Now, Clare Holleley from the University of Canberra along with colleagues captured 131 wild bearded dragons from eastern Australia and analyzed their genetic makeup. They found 11 ZZ females. These lizards are indistinguishable from ZY females: they can mate with males, can lay eggs and nurture the young. That sounds innocent enough – just a freak of nature. But in reality, it’s a lot more complicated. And dangerous.
Holleley also bred dragon lizards in a controlled lab setting. At 30 degrees Celsius, all the eggs hatched as males. At 36 Celsius, all were female. In between, there was a mix. What’s freaky is that within just one single generation, the W chromosome had completely disappeared, and the dragons had switched completely to TSD.
“It is often thought that once a species veers down the path of chromosomal sex determination, there’s no going back,” explains Melissa Wilson-Sayres from Arizona State University.
“But this paper suggests that not only is it possible for a population jump out of the chromosomal sex determination rut, but that it actually occurs in the wild,” says Wilson-Sayres. “It’s fantastic because it shows how much variation can exist right below our noses.”

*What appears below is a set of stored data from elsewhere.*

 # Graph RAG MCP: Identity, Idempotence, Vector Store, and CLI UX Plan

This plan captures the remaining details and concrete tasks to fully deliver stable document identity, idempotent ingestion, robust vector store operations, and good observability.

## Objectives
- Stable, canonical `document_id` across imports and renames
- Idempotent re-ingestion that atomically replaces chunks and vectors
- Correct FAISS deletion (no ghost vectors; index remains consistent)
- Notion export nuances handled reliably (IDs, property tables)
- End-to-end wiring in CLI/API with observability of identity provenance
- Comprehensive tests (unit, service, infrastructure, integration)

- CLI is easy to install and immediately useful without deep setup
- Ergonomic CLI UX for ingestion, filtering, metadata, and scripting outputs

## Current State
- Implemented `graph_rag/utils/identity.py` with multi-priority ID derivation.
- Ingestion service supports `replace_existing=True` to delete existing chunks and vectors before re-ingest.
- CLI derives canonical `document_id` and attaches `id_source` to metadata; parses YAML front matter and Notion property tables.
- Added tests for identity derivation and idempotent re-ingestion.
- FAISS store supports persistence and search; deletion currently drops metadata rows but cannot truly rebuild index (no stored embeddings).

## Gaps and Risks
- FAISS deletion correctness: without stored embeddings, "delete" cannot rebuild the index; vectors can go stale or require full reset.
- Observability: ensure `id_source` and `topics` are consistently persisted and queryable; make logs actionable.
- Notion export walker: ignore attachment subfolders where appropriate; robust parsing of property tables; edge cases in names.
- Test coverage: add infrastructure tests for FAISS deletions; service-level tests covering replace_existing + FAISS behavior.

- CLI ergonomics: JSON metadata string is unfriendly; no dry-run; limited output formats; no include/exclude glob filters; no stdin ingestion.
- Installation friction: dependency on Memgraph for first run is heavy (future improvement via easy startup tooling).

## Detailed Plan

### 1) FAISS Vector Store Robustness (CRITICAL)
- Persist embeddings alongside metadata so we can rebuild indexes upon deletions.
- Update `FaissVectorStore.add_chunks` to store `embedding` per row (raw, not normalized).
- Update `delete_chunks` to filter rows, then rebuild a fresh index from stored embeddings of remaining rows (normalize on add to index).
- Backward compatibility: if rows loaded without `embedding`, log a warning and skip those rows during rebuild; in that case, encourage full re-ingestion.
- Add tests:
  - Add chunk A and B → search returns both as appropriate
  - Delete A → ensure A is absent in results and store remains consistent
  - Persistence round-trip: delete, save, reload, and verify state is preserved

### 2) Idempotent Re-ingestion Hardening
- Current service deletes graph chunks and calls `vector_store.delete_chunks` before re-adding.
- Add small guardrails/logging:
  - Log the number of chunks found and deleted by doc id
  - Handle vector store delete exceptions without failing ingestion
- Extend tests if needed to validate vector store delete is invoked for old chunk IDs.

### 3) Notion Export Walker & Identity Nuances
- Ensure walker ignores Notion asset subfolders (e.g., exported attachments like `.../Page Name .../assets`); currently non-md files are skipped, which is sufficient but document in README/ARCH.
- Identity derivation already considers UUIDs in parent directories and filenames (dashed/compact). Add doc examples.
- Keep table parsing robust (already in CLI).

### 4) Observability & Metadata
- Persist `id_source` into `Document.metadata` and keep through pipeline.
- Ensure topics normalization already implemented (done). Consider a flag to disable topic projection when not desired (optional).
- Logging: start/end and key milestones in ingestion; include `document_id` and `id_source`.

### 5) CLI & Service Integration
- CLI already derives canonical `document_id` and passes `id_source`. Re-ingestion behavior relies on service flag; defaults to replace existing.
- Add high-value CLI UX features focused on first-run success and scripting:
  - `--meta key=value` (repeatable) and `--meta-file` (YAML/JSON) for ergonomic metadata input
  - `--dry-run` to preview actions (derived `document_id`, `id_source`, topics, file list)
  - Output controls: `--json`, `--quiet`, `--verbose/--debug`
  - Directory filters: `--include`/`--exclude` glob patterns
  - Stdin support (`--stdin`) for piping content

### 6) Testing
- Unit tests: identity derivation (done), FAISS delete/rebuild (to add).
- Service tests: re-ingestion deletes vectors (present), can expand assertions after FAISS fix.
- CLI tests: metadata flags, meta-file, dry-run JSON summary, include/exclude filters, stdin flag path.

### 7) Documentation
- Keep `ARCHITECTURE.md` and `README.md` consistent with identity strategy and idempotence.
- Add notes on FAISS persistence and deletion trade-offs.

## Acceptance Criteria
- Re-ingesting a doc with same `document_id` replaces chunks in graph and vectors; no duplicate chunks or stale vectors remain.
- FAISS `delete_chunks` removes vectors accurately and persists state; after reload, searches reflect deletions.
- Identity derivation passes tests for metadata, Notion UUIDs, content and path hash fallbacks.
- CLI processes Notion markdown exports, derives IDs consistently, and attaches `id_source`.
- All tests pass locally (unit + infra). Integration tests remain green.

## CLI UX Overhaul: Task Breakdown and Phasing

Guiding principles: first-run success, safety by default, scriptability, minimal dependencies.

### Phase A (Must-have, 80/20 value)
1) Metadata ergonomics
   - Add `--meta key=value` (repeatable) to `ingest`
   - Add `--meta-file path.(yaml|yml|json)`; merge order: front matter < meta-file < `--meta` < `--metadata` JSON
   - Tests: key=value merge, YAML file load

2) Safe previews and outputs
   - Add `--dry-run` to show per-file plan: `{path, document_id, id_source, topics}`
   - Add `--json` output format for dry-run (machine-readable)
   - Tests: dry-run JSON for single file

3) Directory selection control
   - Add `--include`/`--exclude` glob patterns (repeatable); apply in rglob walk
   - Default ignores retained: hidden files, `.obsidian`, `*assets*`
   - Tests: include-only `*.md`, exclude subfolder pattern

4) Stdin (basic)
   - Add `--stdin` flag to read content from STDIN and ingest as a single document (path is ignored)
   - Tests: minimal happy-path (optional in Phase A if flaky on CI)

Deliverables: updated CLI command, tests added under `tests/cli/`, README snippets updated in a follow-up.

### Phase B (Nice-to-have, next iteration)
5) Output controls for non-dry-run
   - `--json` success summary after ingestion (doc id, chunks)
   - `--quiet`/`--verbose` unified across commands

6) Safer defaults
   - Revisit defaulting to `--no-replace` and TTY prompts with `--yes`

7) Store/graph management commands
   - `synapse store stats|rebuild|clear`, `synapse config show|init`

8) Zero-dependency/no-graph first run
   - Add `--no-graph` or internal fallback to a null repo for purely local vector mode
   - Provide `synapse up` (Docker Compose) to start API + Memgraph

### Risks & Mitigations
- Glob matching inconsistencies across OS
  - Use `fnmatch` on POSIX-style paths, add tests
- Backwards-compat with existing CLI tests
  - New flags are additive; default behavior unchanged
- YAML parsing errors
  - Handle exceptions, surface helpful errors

“This makes me think of the statements I’ve seen about trans individuals not being “truly male” or “truly female”, because of their (presumed) set of sex chromosomes,” she adds. “This research tells us that even with chromosomal sex determination, exceptions occur all the time. In the bearded dragon, the exception may even be a benefit, as ZZ females lay more eggs that ZW females. This tells us that we’re thinking much too simply if we say with confidence that only XX is female and XY is male.”

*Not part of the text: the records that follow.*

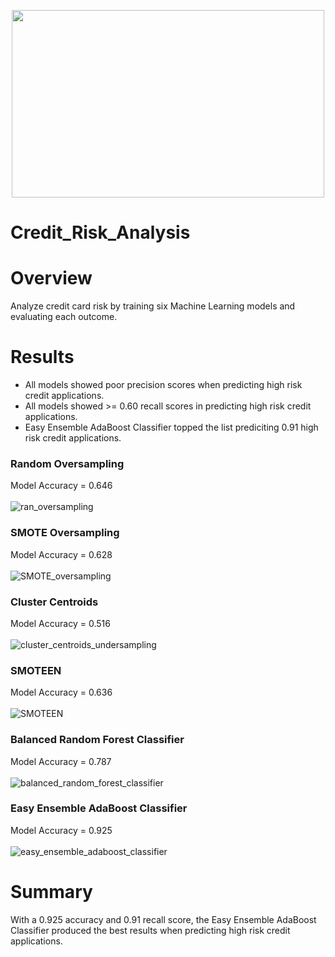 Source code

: <p align="center">
<img width="500" height="300" src="https://user-images.githubusercontent.com/74840026/137640757-10b547f7-da1d-4b7a-a6ed-e3e5ab983ec0.png">                                      
</p>


# Credit_Risk_Analysis

# Overview
Analyze credit card risk by training six Machine Learning models and evaluating each outcome.

# Results
- All models showed poor precision scores when predicting high risk credit applications.
- All models showed >= 0.60 recall scores in predicting high risk credit applications.
- Easy Ensemble AdaBoost Classifier topped the list prediciting 0.91 high risk credit applications.

### Random Oversampling
Model Accuracy = 0.646
<br></br>
![ran_oversampling](https://user-images.githubusercontent.com/74840026/137636336-52b042f1-d9d4-4907-9394-0575e2f3787f.PNG)


### SMOTE Oversampling
Model Accuracy = 0.628
<br></br>
![SMOTE_oversampling](https://user-images.githubusercontent.com/74840026/137636351-12f9a7bc-3fd9-42ec-852a-bb6ea5415943.PNG)


### Cluster Centroids
Model Accuracy = 0.516
<br></br>
![cluster_centroids_undersampling](https://user-images.githubusercontent.com/74840026/137636354-a9ad4171-9b51-4a74-8dff-3e444d7d0a64.PNG)


### SMOTEEN
Model Accuracy = 0.636
<br></br>
![SMOTEEN](https://user-images.githubusercontent.com/74840026/137636359-d390e7ae-5b2c-417b-8b1c-68c1135f7727.PNG)


### Balanced Random Forest Classifier
Model Accuracy = 0.787
<br></br>
![balanced_random_forest_classifier](https://user-images.githubusercontent.com/74840026/137639594-3b3fc09e-025a-4cb4-81f9-be1019dc2b52.PNG)


### Easy Ensemble AdaBoost Classifier
Model Accuracy = 0.925
<br></br>
![easy_ensemble_adaboost_classifier](https://user-images.githubusercontent.com/74840026/137639605-6a29baf6-bdf7-41f9-9a51-6baa7aa17e42.PNG)


# Summary
With a 0.925 accuracy and 0.91 recall score, the Easy Ensemble AdaBoost Classifier produced the best results when predicting high risk credit applications.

The paper warns that if climate change intensives, sex reversal could increase among all dragon lizard populations, completely wiping out the W chromosome generation by generation. In the wild, of course, this reversal might be more gradual than in the lab. In time, males will become rarer until the species will become predominantly female. Extinction is just a step away. Then again, this is a reptile behaviour, and reptiles have survived through various temperature fluctuations. But then again, the rate of warming we’re experiencing today is quite steep. There might be no time to adapt. This raises questions about reptile sex determination adaptation at large.